The code can be found at https://gerrit.wikimedia.org/r/#/admin/projects/mediawiki/extensions/Cognate
The extension has been coded so that the cluster & db are configurable. For all wiktionaries a single db table would be used. The table would include a single row for each wiktionary page, initially in the main namespace. Based on https://stats.wikimedia.org/wiktionary/EN/TablesWikipediaZZ.htm Wiktionary has roughly 27 million articles which would mean the main cognate database table would initially have roughly 27 million rows. This may later be extended to other namespaces, but that would likely not increase the row count too dramatically.

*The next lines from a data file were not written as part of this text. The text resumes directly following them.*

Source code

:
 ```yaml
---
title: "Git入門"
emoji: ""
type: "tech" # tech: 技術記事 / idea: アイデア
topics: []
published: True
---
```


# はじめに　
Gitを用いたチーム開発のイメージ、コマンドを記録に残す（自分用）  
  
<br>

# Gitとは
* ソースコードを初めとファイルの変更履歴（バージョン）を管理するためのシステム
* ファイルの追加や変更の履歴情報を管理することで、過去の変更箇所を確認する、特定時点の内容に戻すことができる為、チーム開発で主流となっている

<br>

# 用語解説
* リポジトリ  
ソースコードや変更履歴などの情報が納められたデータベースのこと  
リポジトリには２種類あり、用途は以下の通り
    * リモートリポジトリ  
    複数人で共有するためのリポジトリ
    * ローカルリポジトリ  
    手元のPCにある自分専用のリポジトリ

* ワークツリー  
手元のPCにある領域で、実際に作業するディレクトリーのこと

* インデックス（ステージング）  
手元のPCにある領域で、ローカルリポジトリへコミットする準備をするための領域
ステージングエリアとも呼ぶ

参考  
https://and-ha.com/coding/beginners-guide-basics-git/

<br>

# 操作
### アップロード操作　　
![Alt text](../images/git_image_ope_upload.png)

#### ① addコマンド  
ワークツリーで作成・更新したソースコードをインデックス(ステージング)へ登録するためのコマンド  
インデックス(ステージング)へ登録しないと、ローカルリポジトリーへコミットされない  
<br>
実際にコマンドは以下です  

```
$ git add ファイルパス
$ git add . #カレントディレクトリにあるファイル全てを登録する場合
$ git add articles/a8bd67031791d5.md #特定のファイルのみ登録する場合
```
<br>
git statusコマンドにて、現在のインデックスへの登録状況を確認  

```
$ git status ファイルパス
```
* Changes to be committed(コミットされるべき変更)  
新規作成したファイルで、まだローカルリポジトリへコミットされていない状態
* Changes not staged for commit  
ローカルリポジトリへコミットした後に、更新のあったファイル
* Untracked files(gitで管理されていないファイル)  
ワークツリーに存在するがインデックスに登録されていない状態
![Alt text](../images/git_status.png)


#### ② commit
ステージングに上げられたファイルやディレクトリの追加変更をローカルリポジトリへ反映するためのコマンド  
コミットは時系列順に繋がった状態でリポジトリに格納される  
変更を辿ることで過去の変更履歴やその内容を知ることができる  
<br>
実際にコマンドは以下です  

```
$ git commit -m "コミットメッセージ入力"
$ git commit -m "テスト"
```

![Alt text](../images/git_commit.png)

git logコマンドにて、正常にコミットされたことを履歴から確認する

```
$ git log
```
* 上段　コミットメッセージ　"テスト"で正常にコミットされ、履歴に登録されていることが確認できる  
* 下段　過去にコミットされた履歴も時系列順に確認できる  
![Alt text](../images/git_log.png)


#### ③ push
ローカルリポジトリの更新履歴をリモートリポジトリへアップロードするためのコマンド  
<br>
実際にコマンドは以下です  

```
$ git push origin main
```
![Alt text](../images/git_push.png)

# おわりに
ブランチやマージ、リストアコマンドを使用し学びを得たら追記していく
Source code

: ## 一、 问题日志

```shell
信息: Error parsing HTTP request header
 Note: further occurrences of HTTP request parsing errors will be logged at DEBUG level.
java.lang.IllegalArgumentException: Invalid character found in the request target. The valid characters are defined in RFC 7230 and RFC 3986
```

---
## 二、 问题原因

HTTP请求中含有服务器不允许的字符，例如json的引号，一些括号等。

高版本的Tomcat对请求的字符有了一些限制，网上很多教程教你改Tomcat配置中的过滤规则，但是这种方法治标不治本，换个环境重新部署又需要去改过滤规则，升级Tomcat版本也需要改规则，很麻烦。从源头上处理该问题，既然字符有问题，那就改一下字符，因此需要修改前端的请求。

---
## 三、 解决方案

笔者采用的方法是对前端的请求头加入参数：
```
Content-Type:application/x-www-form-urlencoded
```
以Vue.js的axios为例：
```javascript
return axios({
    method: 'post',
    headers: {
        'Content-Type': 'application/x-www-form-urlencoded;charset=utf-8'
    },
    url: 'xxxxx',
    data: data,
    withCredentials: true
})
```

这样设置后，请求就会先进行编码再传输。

- One table for the Wiktionary group of wikis
- Roughly 27 million rows in the table.
In the schemas below cgti_title is the dbkey for the title as stored on the local site. cgti_key is a normalized version of this title currently based on some simply rules at https://github.com/wikimedia/mediawiki-extensions-Cognate/blob/master/src/StringNormalizer.php#L11
DELETES query on cgti_site, cgti_title, cgti_namespace
SELECTS query on cgti_site, cgti_key, cgti_namespace
Current Schema
The initial DB schema can be seen at https://github.com/wikimedia/mediawiki-extensions-Cognate/blob/master/db/addCognateTitles.sql
CREATE TABLE IF NOT EXISTS /*_*/cognate_titles ( cgti_site VARBINARY(32) NOT NULL, cgti_namespace INT NOT NULL, cgti_title VARBINARY(255), cgti_key VARBINARY(255) NOT NULL, PRIMARY KEY (cgti_site, cgti_namespace, cgti_title) )/*$wgDBTableOptions*/; CREATE INDEX /*i*/cgti_keys ON /*_*/cognate_titles (cgti_site, cgti_namespace, cgti_key);
Current example data would be:
gti_site, cgti_namespace, cgti_title, cgti_key en, 0, Berlin, Berlin fr, 0, Berlin, Berlin
etc.
This works for the usecase presented to Cognate, how does it look for the DBAs?
Another option
To remove some nasty assumptions from the code an alternate schema would be something like:
CREATE TABLE IF NOT EXISTS /*_*/cognate_titles ( cgti_site VARBINARY(32) NOT NULL, cgti_interwiki VARBINARY(32) NOT NULL, cgti_namespace INT NOT NULL, cgti_title VARBINARY(255), cgti_key VARBINARY(255) NOT NULL, PRIMARY KEY (cgti_site, cgti_namespace, cgti_title) )/*$wgDBTableOptions*/; CREATE INDEX /*i*/cgti_keys ON /*_*/cognate_titles (cgti_site, cgti_namespace, cgti_key); CREATE INDEX /*i*/cgti_interwikis ON /*_*/cognate_titles (cgti_interwiki);
With example data would be:
gti_site, cgti_interwiki, cgti_namespace, cgti_title, cgti_key en, enwiktionary, 0, Berlin, Berlin fr, frwiktionary, 0, Berlin, Berlin
Do DBAs see an issue with the extra column / how wide it is?